= Frances Bellerby =

British poet (1899–1975)

Frances Bellerby (born Mary Eirene Frances Parker; 29 August 1899 – 30 July 1975) was an English poet, novelist and short story writer. "Her poetry is imbued with a spiritual awareness encoded through the natural environment while her political socialism is more evident in her prose".

==Life==
She was born in 1899, the daughter of an Anglo-Catholic curate in a poor working-class parish of East Bristol. In 1915 she lost her only brother, killed in action in the First World War. She was educated at Mortimer House School, Clifton and in her twenties worked as a kennel-maid, taught English, Latin and games, tutored, and had a staff job in the London office of the Bristol Times and Mirror. In 1929 she married John Rotherford Bellerby, a Cambridge socialist economist. Her 1931 pamphlet Neighbours and the 1932 novel Shadowy Bricks refer to the social and educational experiments carried out by the couple.

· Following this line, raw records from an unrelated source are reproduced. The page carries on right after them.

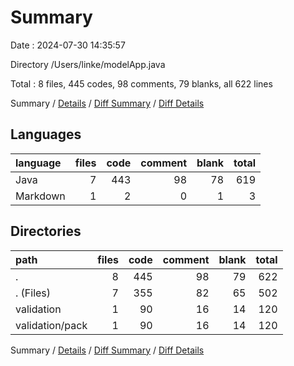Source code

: # Summary

Date : 2024-07-30 14:35:57

Directory /Users/linke/modelApp.java

Total : 8 files,  445 codes, 98 comments, 79 blanks, all 622 lines

Summary / [Details](details.md) / [Diff Summary](diff.md) / [Diff Details](diff-details.md)

## Languages
| language | files | code | comment | blank | total |
| :--- | ---: | ---: | ---: | ---: | ---: |
| Java | 7 | 443 | 98 | 78 | 619 |
| Markdown | 1 | 2 | 0 | 1 | 3 |

## Directories
| path | files | code | comment | blank | total |
| :--- | ---: | ---: | ---: | ---: | ---: |
| . | 8 | 445 | 98 | 79 | 622 |
| . (Files) | 7 | 355 | 82 | 65 | 502 |
| validation | 1 | 90 | 16 | 14 | 120 |
| validation/pack | 1 | 90 | 16 | 14 | 120 |

Summary / [Details](details.md) / [Diff Summary](diff.md) / [Diff Details](diff-details.md)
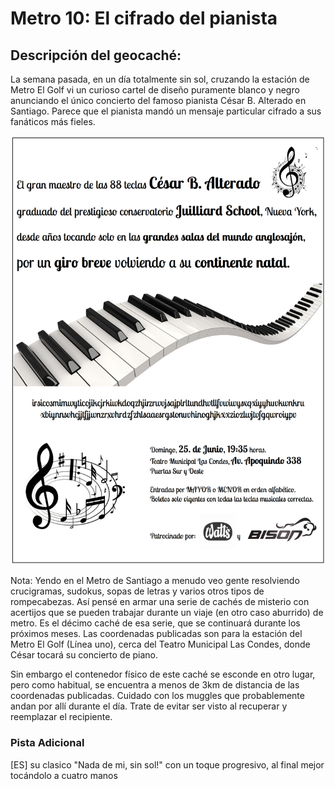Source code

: # Metro 10: El cifrado del pianista

## Descripción del geocaché:

La semana pasada, en un día totalmente sin sol, cruzando la estación de Metro El Golf vi un curioso cartel de diseño puramente blanco y negro anunciando el único concierto del famoso pianista César B. Alterado en Santiago. Parece que el pianista mandó un mensaje particular cifrado a sus fanáticos más fieles.

![alt text](image.png)

Nota: Yendo en el Metro de Santiago a menudo veo gente resolviendo crucigramas, sudokus, sopas de letras y varios otros tipos de rompecabezas. Así pensé en armar una serie de cachés de misterio con acertijos que se pueden trabajar durante un viaje (en otro caso aburrido) de metro. Es el décimo caché de esa serie, que se continuará durante los próximos meses. Las coordenadas publicadas son para la estación del Metro El Golf (Línea uno), cerca del Teatro Municipal Las Condes, donde César tocará su concierto de piano.

Sin embargo el contenedor físico de este caché se esconde en otro lugar, pero como habitual, se encuentra a menos de 3km de distancia de las coordenadas publicadas. Cuidado con los muggles que probablemente andan por allí durante el día. Trate de evitar ser visto al recuperar y reemplazar el recipiente.

### Pista Adicional

[ES] su clasico "Nada de mi, sin sol!" con un toque progresivo, al final mejor tocándolo a cuatro manos 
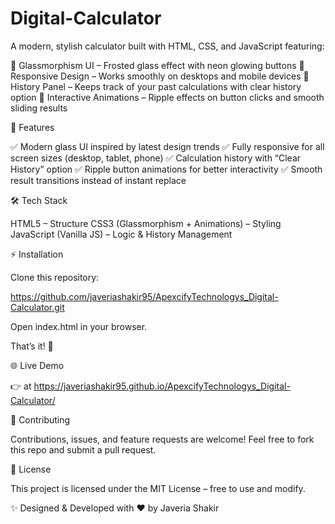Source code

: # Digital-Calculator
A modern, stylish calculator built with HTML, CSS, and JavaScript featuring:

🔮 Glassmorphism UI – Frosted glass effect with neon glowing buttons
📱 Responsive Design – Works smoothly on desktops and mobile devices
📝 History Panel – Keeps track of your past calculations with clear history option
🎨 Interactive Animations – Ripple effects on button clicks and smooth sliding results

🚀 Features

✅ Modern glass UI inspired by latest design trends
✅ Fully responsive for all screen sizes (desktop, tablet, phone)
✅ Calculation history with “Clear History” option
✅ Ripple button animations for better interactivity
✅ Smooth result transitions instead of instant replace

🛠️ Tech Stack

HTML5 – Structure
CSS3 (Glassmorphism + Animations) – Styling
JavaScript (Vanilla JS) – Logic & History Management

⚡ Installation

Clone this repository:

https://github.com/javeriashakir95/ApexcifyTechnologys_Digital-Calculator.git

Open index.html in your browser.

That’s it! 🎉

🌐 Live Demo

👉 at https://javeriashakir95.github.io/ApexcifyTechnologys_Digital-Calculator/

🤝 Contributing

Contributions, issues, and feature requests are welcome!
Feel free to fork this repo and submit a pull request.

📝 License

This project is licensed under the MIT License – free to use and modify.

✨ Designed & Developed with ❤️ by Javeria Shakir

After a fall on Lulworth cliffs in 1930 and recurrent ill-health, Frances Bellerby remained a semi-invalid until her death in 1975. She separated permanently from her husband in 1942, and became a serious poet. She settled in Cornwall and later in Devon, producing poetry, short stories, and another novel. During the 1950s she learned she was suffering from breast cancer, but she survived another twenty years, though in poor physical and mental health. Her papers are now held by the library of the University of Exeter. She has written many poems, one of the most famous of which was 'Voices'.

==Works==

=== Poetry ===

- Plash Mill. London: Peter Davies, 1946.
- The Brightening Cloud and Other Poems. London: Peter Davies, 1949.
- The Stone Angel and the Stone Man. Plymouth, UK: T. Williams, 1958.
- Selected Poems (edited by Charles Causley). London: Enitharmon Press, 1970.
- The Stuttering Water and Other Poems. Gillingham, Kent: A. Ward, 1970.
- The First-Known and Other Poems. London: Enitharmon Press, 1975.
- Selected Poems (edited by Anne Stevenson with an introduction by Robert Gittings). London: Enitharmon Press, 1986.

=== Novels ===

- Shadowy Bricks. London: Richard Clay & Sons, for Educational Services, 1932.
- Hath the Rain a Father? London: Peter Davis, 1946.

=== Short fiction ===

- The Unspoiled (as M.E. Frances Parker). London: Fowler Wright, 1928
- Come to an End and Other Stories. London: Methuen Press, 1939.
- The Acorn and the Cup with Other Stories. London: Peter Davies, 1948.
- A Breathless Child and Other Stories. London: Collins, 1952.
- Selected Stories (edited by Jeremy Hooker). London: Enitharmon Press, 1986.

=== Non-fiction ===

- Perhaps? (as M.E. Frances Parker). London: Fowler Wright, 1927.
- The Neighbours (pamphlet). London: Epworth Press, 1931.

=== Ephemera ===

- A Possible Prayer on New Year's Day. Norfolk, UK: Daedalus Press, for Enitharmon Press, 1972.